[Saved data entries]
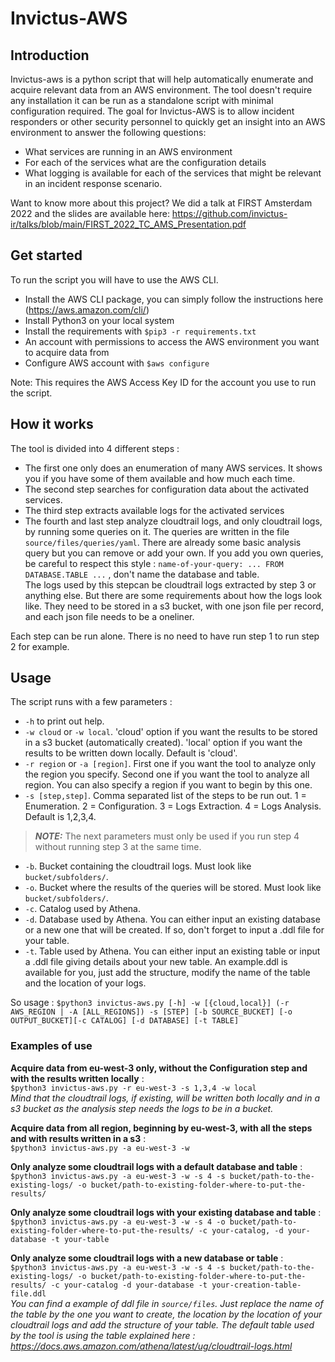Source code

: # Invictus-AWS

## Introduction
Invictus-aws is a python script that will help automatically enumerate and acquire relevant data from an AWS environment.
The tool doesn't require any installation it can be run as a standalone script with minimal configuration required.
The goal for Invictus-AWS is to allow incident responders or other security personnel to quickly get an insight into an AWS environment to answer the following questions:
- What services are running in an AWS environment
- For each of the services what are the configuration details
- What logging is available for each of the services that might be relevant in an incident response scenario. 

Want to know more about this project?
We did a talk at FIRST Amsterdam 2022 and the slides are available here:
https://github.com/invictus-ir/talks/blob/main/FIRST_2022_TC_AMS_Presentation.pdf


## Get started

To run the script you will have to use the AWS CLI. 

- Install the AWS CLI package, you can simply follow the instructions here (https://aws.amazon.com/cli/) 
- Install Python3 on your local system
- Install the requirements with `$pip3 -r requirements.txt`
- An account with permissions to access the AWS environment you want to acquire data from
- Configure AWS account with `$aws configure`

Note: This requires the AWS Access Key ID for the account you use to run the script.

## How it works

The tool is divided into 4 different steps :
* The first one only does an enumeration of many AWS services. It shows you if you have some of them available and how much each time.
* The second step searches for configuration data about the activated services.
* The third step extracts available logs for the activated services
* The fourth and last step analyze cloudtrail logs, and only cloudtrail logs, by running some queries on it. The queries are written in the file `source/files/queries/yaml`. There are already some basic analysis query but you can remove or add your own. If you add you own queries, be careful to respect this style : `name-of-your-query: ... FROM DATABASE.TABLE ...` , don't name the database and table.  
The logs used by this stepcan be cloudtrail logs extracted by step 3 or anything else. But there are some requirements about how the logs look like. They need to be stored in a s3 bucket, with one json file per record, and each json file needs to be a oneliner.

Each step can be run alone. There is no need to have run step 1 to run step 2 for example.

## Usage

The script runs with a few parameters :  
* `-h` to print out help.
* `-w cloud` or `-w local`. 'cloud' option if you want the results to be stored in a s3 bucket (automatically created). 'local' option if you want the results to be written down locally. Default is 'cloud'.
* `-r region` or `-a [region]`. First one if you want the tool to analyze only the region you specify. Second one if you want the tool to analyze all region. You can also specify a region if you want to begin by this one.
* `-s [step,step]`. Comma separated list of the steps to be run out. 1 = Enumeration. 2 = Configuration. 3 = Logs Extraction. 4 = Logs Analysis. Default is 1,2,3,4.
> **_NOTE:_**  The next parameters must only be used if you run step 4 without running step 3 at the same time. 

* `-b`. Bucket containing the cloudtrail logs. Must look like `bucket/subfolders/`.
* `-o`. Bucket where the results of the queries will be stored. Must look like `bucket/subfolders/`.
* `-c`. Catalog used by Athena.
* `-d`. Database used by Athena. You can either input an existing database or a new one that will be created. If so, don't forget to input a .ddl file for your table. 
* `-t`. Table used by Athena. You can either input an existing table or input a .ddl file giving details about your new table. An example.ddl is available for you, just add the structure, modify the name of the table and the location of your logs.

So  usage : `$python3 invictus-aws.py [-h] -w [{cloud,local}] (-r AWS_REGION | -A [ALL_REGIONS]) -s [STEP] [-b SOURCE_BUCKET] [-o OUTPUT_BUCKET][-c CATALOG] [-d DATABASE] [-t TABLE]`

### Examples of use

**Acquire data from eu-west-3 only, without the Configuration step and with the results written locally** :    
`$python3 invictus-aws.py -r eu-west-3 -s 1,3,4 -w local`  
*Mind that the cloudtrail logs, if existing, will be written both locally and in a s3 bucket as the analysis step needs the logs to be in a bucket.*

**Acquire data from all region, beginning by eu-west-3, with all the steps and with results written in a s3** :   
`$python3 invictus-aws.py -a eu-west-3 -w`

**Only analyze some cloudtrail logs with a default database and table** :  
`$python3 invictus-aws.py -a eu-west-3 -w -s 4 -s bucket/path-to-the-existing-logs/ -o bucket/path-to-existing-folder-where-to-put-the-results/`

**Only analyze some cloudtrail logs with your existing database and table** :  
`$python3 invictus-aws.py -a eu-west-3 -w -s 4 -o bucket/path-to-existing-folder-where-to-put-the-results/ -c your-catalog, -d your-database -t your-table`

**Only analyze some cloudtrail logs with a new database or table** :  
`$python3 invictus-aws.py -a eu-west-3 -w -s 4 -s bucket/path-to-the-existing-logs/ -o bucket/path-to-existing-folder-where-to-put-the-results/ -c your-catalog -d your-database -t your-creation-table-file.ddl`  
*You can find a example of ddl file in `source/files`. Just replace the name of the table by the one you want to create, the location by the location of your cloudtrail logs and add the structure of your table. The default table used by the tool is using the table explained here : https://docs.aws.amazon.com/athena/latest/ug/cloudtrail-logs.html*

PROBLEM
Leaving the pictures out, transcribe the entries above exactly as written.

SOLUTION
Source code

: # Invictus-AWS

## Introduction
Invictus-aws is a python script that will help automatically enumerate and acquire relevant data from an AWS environment.
The tool doesn't require any installation it can be run as a standalone script with minimal configuration required.
The goal for Invictus-AWS is to allow incident responders or other security personnel to quickly get an insight into an AWS environment to answer the following questions:
- What services are running in an AWS environment
- For each of the services what are the configuration details
- What logging is available for each of the services that might be relevant in an incident response scenario. 

Want to know more about this project?
We did a talk at FIRST Amsterdam 2022 and the slides are available here:
https://github.com/invictus-ir/talks/blob/main/FIRST_2022_TC_AMS_Presentation.pdf


## Get started

To run the script you will have to use the AWS CLI. 

- Install the AWS CLI package, you can simply follow the instructions here (https://aws.amazon.com/cli/) 
- Install Python3 on your local system
- Install the requirements with `$pip3 -r requirements.txt`
- An account with permissions to access the AWS environment you want to acquire data from
- Configure AWS account with `$aws configure`

Note: This requires the AWS Access Key ID for the account you use to run the script.

## How it works

The tool is divided into 4 different steps :
* The first one only does an enumeration of many AWS services. It shows you if you have some of them available and how much each time.
* The second step searches for configuration data about the activated services.
* The third step extracts available logs for the activated services
* The fourth and last step analyze cloudtrail logs, and only cloudtrail logs, by running some queries on it. The queries are written in the file `source/files/queries/yaml`. There are already some basic analysis query but you can remove or add your own. If you add you own queries, be careful to respect this style : `name-of-your-query: ... FROM DATABASE.TABLE ...` , don't name the database and table.  
The logs used by this stepcan be cloudtrail logs extracted by step 3 or anything else. But there are some requirements about how the logs look like. They need to be stored in a s3 bucket, with one json file per record, and each json file needs to be a oneliner.

Each step can be run alone. There is no need to have run step 1 to run step 2 for example.

## Usage

The script runs with a few parameters :  
* `-h` to print out help.
* `-w cloud` or `-w local`. 'cloud' option if you want the results to be stored in a s3 bucket (automatically created). 'local' option if you want the results to be written down locally. Default is 'cloud'.
* `-r region` or `-a [region]`. First one if you want the tool to analyze only the region you specify. Second one if you want the tool to analyze all region. You can also specify a region if you want to begin by this one.
* `-s [step,step]`. Comma separated list of the steps to be run out. 1 = Enumeration. 2 = Configuration. 3 = Logs Extraction. 4 = Logs Analysis. Default is 1,2,3,4.
> **_NOTE:_**  The next parameters must only be used if you run step 4 without running step 3 at the same time. 

* `-b`. Bucket containing the cloudtrail logs. Must look like `bucket/subfolders/`.
* `-o`. Bucket where the results of the queries will be stored. Must look like `bucket/subfolders/`.
* `-c`. Catalog used by Athena.
* `-d`. Database used by Athena. You can either input an existing database or a new one that will be created. If so, don't forget to input a .ddl file for your table. 
* `-t`. Table used by Athena. You can either input an existing table or input a .ddl file giving details about your new table. An example.ddl is available for you, just add the structure, modify the name of the table and the location of your logs.

So  usage : `$python3 invictus-aws.py [-h] -w [{cloud,local}] (-r AWS_REGION | -A [ALL_REGIONS]) -s [STEP] [-b SOURCE_BUCKET] [-o OUTPUT_BUCKET][-c CATALOG] [-d DATABASE] [-t TABLE]`

### Examples of use

**Acquire data from eu-west-3 only, without the Configuration step and with the results written locally** :    
`$python3 invictus-aws.py -r eu-west-3 -s 1,3,4 -w local`  
*Mind that the cloudtrail logs, if existing, will be written both locally and in a s3 bucket as the analysis step needs the logs to be in a bucket.*

**Acquire data from all region, beginning by eu-west-3, with all the steps and with results written in a s3** :   
`$python3 invictus-aws.py -a eu-west-3 -w`

**Only analyze some cloudtrail logs with a default database and table** :  
`$python3 invictus-aws.py -a eu-west-3 -w -s 4 -s bucket/path-to-the-existing-logs/ -o bucket/path-to-existing-folder-where-to-put-the-results/`

**Only analyze some cloudtrail logs with your existing database and table** :  
`$python3 invictus-aws.py -a eu-west-3 -w -s 4 -o bucket/path-to-existing-folder-where-to-put-the-results/ -c your-catalog, -d your-database -t your-table`

**Only analyze some cloudtrail logs with a new database or table** :  
`$python3 invictus-aws.py -a eu-west-3 -w -s 4 -s bucket/path-to-the-existing-logs/ -o bucket/path-to-existing-folder-where-to-put-the-results/ -c your-catalog -d your-database -t your-creation-table-file.ddl`  
*You can find a example of ddl file in `source/files`. Just replace the name of the table by the one you want to create, the location by the location of your cloudtrail logs and add the structure of your table. The default table used by the tool is using the table explained here : https://docs.aws.amazon.com/athena/latest/ug/cloudtrail-logs.html*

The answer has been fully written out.